On Nov 11, 2009, at 2:20 AM, Keith Moore wrote:

Chris Engel wrote:

Gentlemen,

Unless I am misunderstanding how ULA works I don't see how it addresses the 2nd issue I raised. It provides a private address space, but doesn't provide any means to relate that space to your public address space. I don't see any abstraction there.... just the possibility to maintain an additional space.

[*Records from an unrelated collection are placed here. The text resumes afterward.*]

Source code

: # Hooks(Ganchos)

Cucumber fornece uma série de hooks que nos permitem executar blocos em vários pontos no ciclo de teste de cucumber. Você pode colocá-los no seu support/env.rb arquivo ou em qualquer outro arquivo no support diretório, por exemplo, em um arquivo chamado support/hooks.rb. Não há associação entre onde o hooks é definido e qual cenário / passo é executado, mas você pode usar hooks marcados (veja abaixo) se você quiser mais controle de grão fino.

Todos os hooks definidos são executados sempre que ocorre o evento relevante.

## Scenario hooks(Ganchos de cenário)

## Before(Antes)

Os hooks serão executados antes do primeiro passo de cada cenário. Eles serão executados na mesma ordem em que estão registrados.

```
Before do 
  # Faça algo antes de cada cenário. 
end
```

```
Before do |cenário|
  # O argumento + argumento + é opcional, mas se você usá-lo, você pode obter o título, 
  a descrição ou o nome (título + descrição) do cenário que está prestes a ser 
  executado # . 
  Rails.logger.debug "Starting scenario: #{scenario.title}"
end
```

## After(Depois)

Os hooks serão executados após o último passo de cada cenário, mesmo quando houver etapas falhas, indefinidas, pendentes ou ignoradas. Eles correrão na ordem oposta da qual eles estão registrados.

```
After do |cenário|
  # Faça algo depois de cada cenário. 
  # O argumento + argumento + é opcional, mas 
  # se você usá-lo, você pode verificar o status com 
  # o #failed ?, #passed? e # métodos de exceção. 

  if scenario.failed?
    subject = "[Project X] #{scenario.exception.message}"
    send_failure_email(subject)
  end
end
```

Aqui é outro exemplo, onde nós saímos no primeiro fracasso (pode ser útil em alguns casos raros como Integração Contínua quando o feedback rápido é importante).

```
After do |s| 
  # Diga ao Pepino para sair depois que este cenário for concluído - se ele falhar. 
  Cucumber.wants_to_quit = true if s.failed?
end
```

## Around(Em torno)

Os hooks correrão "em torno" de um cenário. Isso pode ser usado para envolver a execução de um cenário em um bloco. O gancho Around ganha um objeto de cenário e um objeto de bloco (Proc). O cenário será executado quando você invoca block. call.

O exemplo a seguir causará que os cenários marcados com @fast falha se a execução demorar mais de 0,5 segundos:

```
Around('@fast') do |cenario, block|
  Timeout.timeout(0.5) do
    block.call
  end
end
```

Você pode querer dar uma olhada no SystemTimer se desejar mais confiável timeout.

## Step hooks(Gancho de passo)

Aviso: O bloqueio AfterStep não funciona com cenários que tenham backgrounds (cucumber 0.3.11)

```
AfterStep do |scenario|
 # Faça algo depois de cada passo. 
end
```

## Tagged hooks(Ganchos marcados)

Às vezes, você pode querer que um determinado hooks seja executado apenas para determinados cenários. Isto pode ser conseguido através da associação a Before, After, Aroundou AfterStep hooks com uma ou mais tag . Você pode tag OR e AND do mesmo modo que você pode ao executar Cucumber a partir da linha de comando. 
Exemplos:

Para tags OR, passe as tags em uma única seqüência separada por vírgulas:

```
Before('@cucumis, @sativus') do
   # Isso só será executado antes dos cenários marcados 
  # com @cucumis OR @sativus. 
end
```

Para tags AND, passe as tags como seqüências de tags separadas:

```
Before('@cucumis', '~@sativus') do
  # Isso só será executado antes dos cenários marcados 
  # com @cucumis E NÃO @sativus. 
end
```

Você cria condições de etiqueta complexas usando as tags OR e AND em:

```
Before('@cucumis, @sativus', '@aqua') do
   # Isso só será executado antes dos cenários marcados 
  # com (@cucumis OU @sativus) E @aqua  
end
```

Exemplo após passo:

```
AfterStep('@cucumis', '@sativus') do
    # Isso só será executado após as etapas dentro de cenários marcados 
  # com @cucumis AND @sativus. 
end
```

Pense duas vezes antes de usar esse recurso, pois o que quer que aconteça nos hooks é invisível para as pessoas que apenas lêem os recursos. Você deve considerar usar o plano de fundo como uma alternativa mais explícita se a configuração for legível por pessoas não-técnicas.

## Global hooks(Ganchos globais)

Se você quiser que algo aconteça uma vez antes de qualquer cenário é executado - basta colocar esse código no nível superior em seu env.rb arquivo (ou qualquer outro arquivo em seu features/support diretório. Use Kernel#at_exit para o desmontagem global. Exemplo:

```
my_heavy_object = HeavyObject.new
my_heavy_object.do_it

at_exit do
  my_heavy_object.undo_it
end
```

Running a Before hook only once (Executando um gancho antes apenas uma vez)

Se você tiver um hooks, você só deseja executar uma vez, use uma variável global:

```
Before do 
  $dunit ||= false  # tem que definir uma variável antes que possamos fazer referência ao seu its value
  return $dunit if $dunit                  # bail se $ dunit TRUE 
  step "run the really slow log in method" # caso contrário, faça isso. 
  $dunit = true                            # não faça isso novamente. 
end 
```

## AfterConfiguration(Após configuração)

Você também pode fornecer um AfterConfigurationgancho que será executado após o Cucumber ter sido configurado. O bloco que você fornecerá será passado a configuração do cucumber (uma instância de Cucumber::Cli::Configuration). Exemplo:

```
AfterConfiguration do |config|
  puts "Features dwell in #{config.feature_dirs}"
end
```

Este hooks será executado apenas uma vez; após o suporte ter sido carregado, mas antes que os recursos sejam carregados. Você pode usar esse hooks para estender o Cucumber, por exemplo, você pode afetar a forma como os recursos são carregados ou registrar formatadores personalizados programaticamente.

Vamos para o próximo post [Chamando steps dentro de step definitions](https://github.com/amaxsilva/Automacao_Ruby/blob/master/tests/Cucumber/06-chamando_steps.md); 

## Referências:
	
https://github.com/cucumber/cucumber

Example: I have a service that I publicly advertise on Network A, Host 1 (public address space). I provide that service on an internal device on Network B, Host 1 (private address space) but I want to move that service (either temporarily or permanently) to be provided on a different internal device Network B, Host 2 (private address space). I don't see how ULA helps with that. It allows me to have a private address space...but it doesn't provide any mapping of that space to the Public Address space... that's what NAT does.
I don't think NAT causes many problems when used in this manner - to map specific hosts with specific, well-known, services, to specific external addresses. The alternative would be to use a tunnel, which has its own problems, and it's a case of choosing the lesser of two evils. Which is better depends on specific circumstances.

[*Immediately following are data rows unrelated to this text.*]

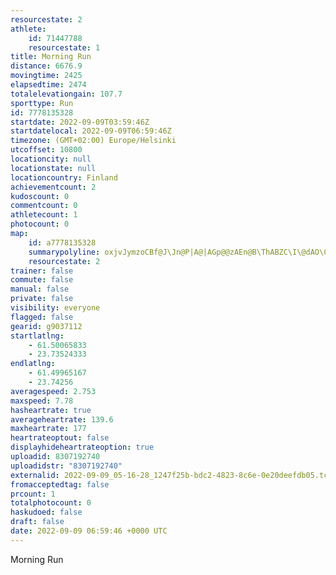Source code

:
 ```yaml
---
resourcestate: 2
athlete:
    id: 71447788
    resourcestate: 1
title: Morning Run
distance: 6676.9
movingtime: 2425
elapsedtime: 2474
totalelevationgain: 107.7
sporttype: Run
id: 7778135328
startdate: 2022-09-09T03:59:46Z
startdatelocal: 2022-09-09T06:59:46Z
timezone: (GMT+02:00) Europe/Helsinki
utcoffset: 10800
locationcity: null
locationstate: null
locationcountry: Finland
achievementcount: 2
kudoscount: 0
commentcount: 0
athletecount: 1
photocount: 0
map:
    id: a7778135328
    summarypolyline: oxjvJymzoCBf@J\Jn@P|A@|AGp@@zAEn@B\ThABZC\I\@dAO\CXPjA^rAPjCErBHxAEv@?n@IZEh@B`@?t@GJIBKCUMG?GBKJSd@MLGCa@a@C??L]~@AbAWv@EP?JSd@Qv@Wf@WjAeAhCUb@{@fC_@xAg@bB_@jB_AlD]`AOZiArDqBjFUn@Qv@UvAKVWpAKz@g@rCc@~CQbB}@zGYhBQpAOn@e@zCW`Cq@fEI|@}@fGc@|BSrAQxBEv@BNGn@Ah@In@CpA]pDCx@W`AU\GPHdCGn@Op@QdBOl@Gd@?x@XxBE|AKdAA~@OdACp@WzAQzBMv@GbAi@zDQhBi@pCIrAAj@GVGp@@`@Yz@D?FKJa@|Ai@FKB?NGNAHBL^LJLD^Zb@HPR\DHFFNOlABrANb@PPHRVTD?DE^eAFg@DmA~@}CJKRRb@ATVRLHBNAFS@OJk@?o@Jg@@i@Fa@\_AHKL?FNB?HLRJTVZTJEHUv@yDTw@BELAHGdAmBLKHWBY?c@CWIUMOIa@AiAEiADmBHm@Zy@Lk@NyBb@mDB}A?UKUm@i@IK?[LeAJ}BHe@Xq@\kBN]TiA\w@f@s@Pm@x@wDDWLg@d@_AJYF_@VOPYROT[Nm@Xy@DWPi@hAgC^iAh@}BLYRMNQh@aAFSFa@AUCOq@{AMm@a@sAGc@M[?]FYPMNWLo@HOLo@`@oAJa@JMRa@Nm@Rk@JK^cBRYLa@HGBYN_@J]LUBMPEHKRq@DED?BENaAPq@~AwDJc@NqAQcAASBSLu@XmAXw@Hm@HcARo@Bc@`@oBBa@?e@HoBAm@HmBG_ABw@CoCHmBMmC?u@Cu@EoAY_Ba@mA]k@Oc@A]Dq@@qADgANq@GeCI}@CyBPmAGgEFu@Bo@Im@y@mCUk@c@cBIe@Ma@Wc@MGOBIEISAKCs@?uALsBFkBVkCByAHq@@{AAWBKCIU\OGc@z@IQMk@YRK@KIISEc@A{BCgAQo@Ck@@WEi@B[Ic@?cAHsAGe@
    resourcestate: 2
trainer: false
commute: false
manual: false
private: false
visibility: everyone
flagged: false
gearid: g9037112
startlatlng:
    - 61.50065833
    - 23.73524333
endlatlng:
    - 61.49965167
    - 23.74256
averagespeed: 2.753
maxspeed: 7.78
hasheartrate: true
averageheartrate: 139.6
maxheartrate: 177
heartrateoptout: false
displayhideheartrateoption: true
uploadid: 8307192740
uploadidstr: "8307192740"
externalid: 2022-09-09_05-16-28_1247f25b-bdc2-4823-8c6e-0e20deefdb05.tcx
fromacceptedtag: false
prcount: 1
totalphotocount: 0
haskudoed: false
draft: false
date: 2022-09-09 06:59:46 +0000 UTC
---
```

Morning Run
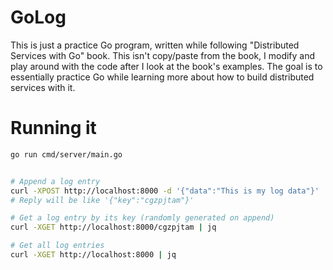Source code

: # GoLog

This is just a practice Go program, written while following "Distributed Services with Go" book. 
This isn't copy/paste from the book, I modify and play around with the code after I look at the book's examples. 
The goal is to essentially practice Go while learning more about how to build distributed services with it.


# Running it
```bash
go run cmd/server/main.go


# Append a log entry
curl -XPOST http://localhost:8000 -d '{"data":"This is my log data"}' | jq
# Reply will be like '{"key":"cgzpjtam"}'

# Get a log entry by its key (randomly generated on append)
curl -XGET http://localhost:8000/cgzpjtam | jq

# Get all log entries
curl -XGET http://localhost:8000 | jq
```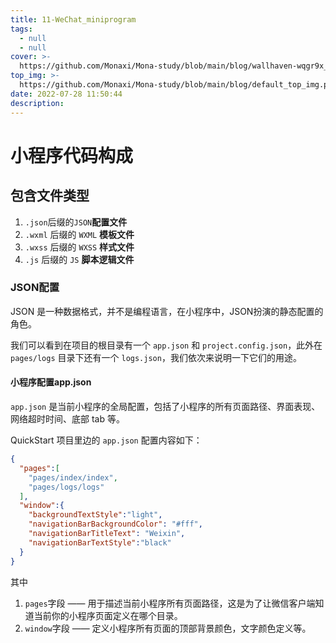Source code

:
 ```yaml
---
title: 11-WeChat_miniprogram
tags:
  - null
  - null
cover: >-
  https://github.com/Monaxi/Mona-study/blob/main/blog/wallhaven-wqgr9x_1920x1080.png?raw=true
top_img: >-
  https://github.com/Monaxi/Mona-study/blob/main/blog/default_top_img.png?raw=true
date: 2022-07-28 11:50:44
description:
---
```


# 小程序代码构成

## 包含文件类型

1. `.json`后缀的`JSON`**配置文件**
2. `.wxml` 后缀的 `WXML` **模板文件**
3. `.wxss` 后缀的 `WXSS` **样式文件**
4. `.js` 后缀的 `JS` **脚本逻辑文件**

### JSON配置

JSON 是一种数据格式，并不是编程语言，在小程序中，JSON扮演的静态配置的角色。

我们可以看到在项目的根目录有一个 `app.json` 和 `project.config.json`，此外在 `pages/logs` 目录下还有一个 `logs.json`，我们依次来说明一下它们的用途。

#### 小程序配置app.json

`app.json` 是当前小程序的全局配置，包括了小程序的所有页面路径、界面表现、网络超时时间、底部 tab 等。

QuickStart 项目里边的 `app.json` 配置内容如下：

```json
{
  "pages":[
    "pages/index/index",
    "pages/logs/logs"
  ],
  "window":{
    "backgroundTextStyle":"light",
    "navigationBarBackgroundColor": "#fff",
    "navigationBarTitleText": "Weixin",
    "navigationBarTextStyle":"black"
  }
}
```

其中

1. `pages`字段 —— 用于描述当前小程序所有页面路径，这是为了让微信客户端知道当前你的小程序页面定义在哪个目录。
2. `window`字段 —— 定义小程序所有页面的顶部背景颜色，文字颜色定义等。
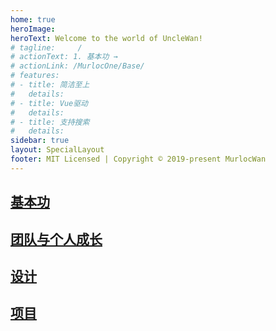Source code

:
 ```yaml
---
home: true
heroImage: 
heroText: Welcome to the world of UncleWan!
# tagline:     /
# actionText: 1. 基本功 →
# actionLink: /MurlocOne/Base/
# features:
# - title: 简洁至上
#   details:  
# - title: Vue驱动
#   details:  
# - title: 支持搜索
#   details:  
sidebar: true
layout: SpecialLayout
footer: MIT Licensed | Copyright © 2019-present MurlocWan
---
```



## [基本功](/MurlocOne/Base/)

## [团队与个人成长](/MurlocOne/Team/)

## [设计](/MurlocOne/Design/)

## [项目](/MurlocOne/PM/)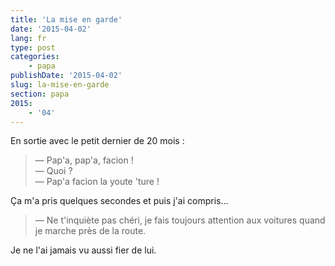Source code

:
```yaml
---
title: 'La mise en garde'
date: '2015-04-02'
lang: fr
type: post
categories:
    - papa
publishDate: '2015-04-02'
slug: la-mise-en-garde
section: papa
2015:
    - '04'
---
```


En sortie avec le petit dernier de 20 mois :

> — Pap'a, pap'a, facìon !  
> — Quoi ?  
> — Pap'a facìon la youte 'ture !

Ça m'a pris quelques secondes et puis j'ai compris...

> — Ne t'inquiète pas chéri, je fais toujours attention aux voitures quand je marche près de la route.

Je ne l'ai jamais vu aussi fier de lui.
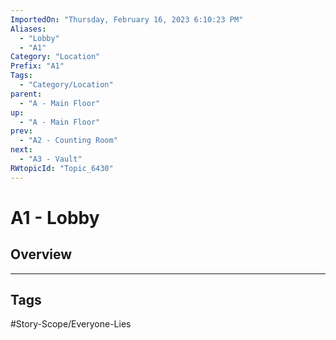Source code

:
 ```yaml
---
ImportedOn: "Thursday, February 16, 2023 6:10:23 PM"
Aliases:
  - "Lobby"
  - "A1"
Category: "Location"
Prefix: "A1"
Tags:
  - "Category/Location"
parent:
  - "A - Main Floor"
up:
  - "A - Main Floor"
prev:
  - "A2 - Counting Room"
next:
  - "A3 - Vault"
RWtopicId: "Topic_6430"
---
```

# A1 - Lobby
## Overview

---
## Tags
#Story-Scope/Everyone-Lies

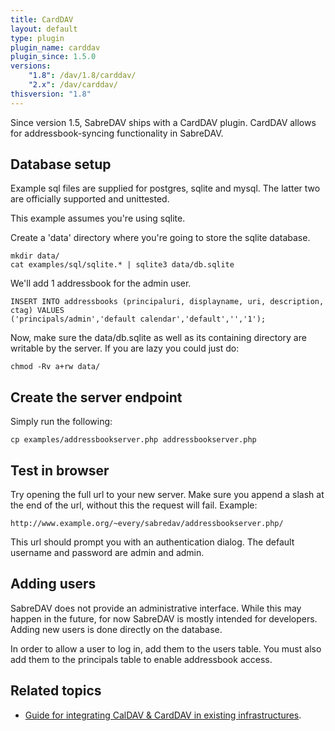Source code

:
 ```yaml
---
title: CardDAV
layout: default
type: plugin
plugin_name: carddav
plugin_since: 1.5.0
versions:
    "1.8": /dav/1.8/carddav/
    "2.x": /dav/carddav/
thisversion: "1.8"
---
```


Since version 1.5, SabreDAV ships with a CardDAV plugin. CardDAV allows for
addressbook-syncing functionality in SabreDAV.

Database setup
--------------

Example sql files are supplied for postgres, sqlite and mysql. The latter two
are officially supported and unittested.

This example assumes you're using sqlite.

Create a 'data' directory where you're going to store the sqlite database.

    mkdir data/
    cat examples/sql/sqlite.* | sqlite3 data/db.sqlite

We'll add 1 addressbook for the admin user.

    INSERT INTO addressbooks (principaluri, displayname, uri, description, ctag) VALUES
    ('principals/admin','default calendar','default','','1');

Now, make sure the data/db.sqlite as well as its containing directory are writable by the server. If you are lazy you could just do:

    chmod -Rv a+rw data/

Create the server endpoint
--------------------------

Simply run the following:

    cp examples/addressbookserver.php addressbookserver.php

Test in browser
---------------

Try opening the full url to your new server. Make sure you append a slash at the end of the url, without this the request will fail. Example:

    http://www.example.org/~every/sabredav/addressbookserver.php/

This url should prompt you with an authentication dialog. The default username and password are admin and admin.

Adding users
------------

SabreDAV does not provide an administrative interface. While this may happen
in the future, for now SabreDAV is mostly intended for developers. Adding new
users is done directly on the database.

In order to allow a user to log in, add them to the users table. You must also
add them to the principals table to enable addressbook access.

Related topics
--------------

* [Guide for integrating CalDAV & CardDAV in existing infrastructures](/dav/caldav-carddav-integration-guide).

But that kind of NAT has almost nothing in common with the kind of NAT you cite below:

That kind of NAT has, of course, everything in common with NAT66.
Finally I don't believe you would have a very successful time convincing a security auditor that ULA covers the PCI-DSS v1.2 Requirement 1.3.8, when they say use "Use network address translation (NAT)" that is PRECISELY what they want you to do. I've dealt alot with those type of audits. You are going to have a VERY tough sell that ULA is an acceptable "compensating control" for that.

What PCI-DSS v1.2 requirement 1.3.8 actually says is:

"1.3.8 Implement IP masquerading to
prevent internal addresses from being
translated and revealed on the Internet,
using RFC 1918 address space. Use
network address translation (NAT)
technologies—for example, port address
translation (PAT). "

Obviously this would need to be updated to be met in IPv6 at all, as RFC 1918 is IPv4-only. The simplest change would be to use ULAs (the IPv6 replacement for RFC 1918 address space) instead. This section does not actually require port translation, although it is mentioned. So, I think you could meet this requirement for IPv6 by using ULAs for internal addressing and NAT66 to translate the RFC 1918 space to external addresses.

Chris, do you know if there is any plan to update the PCI requirements to cover IPv6?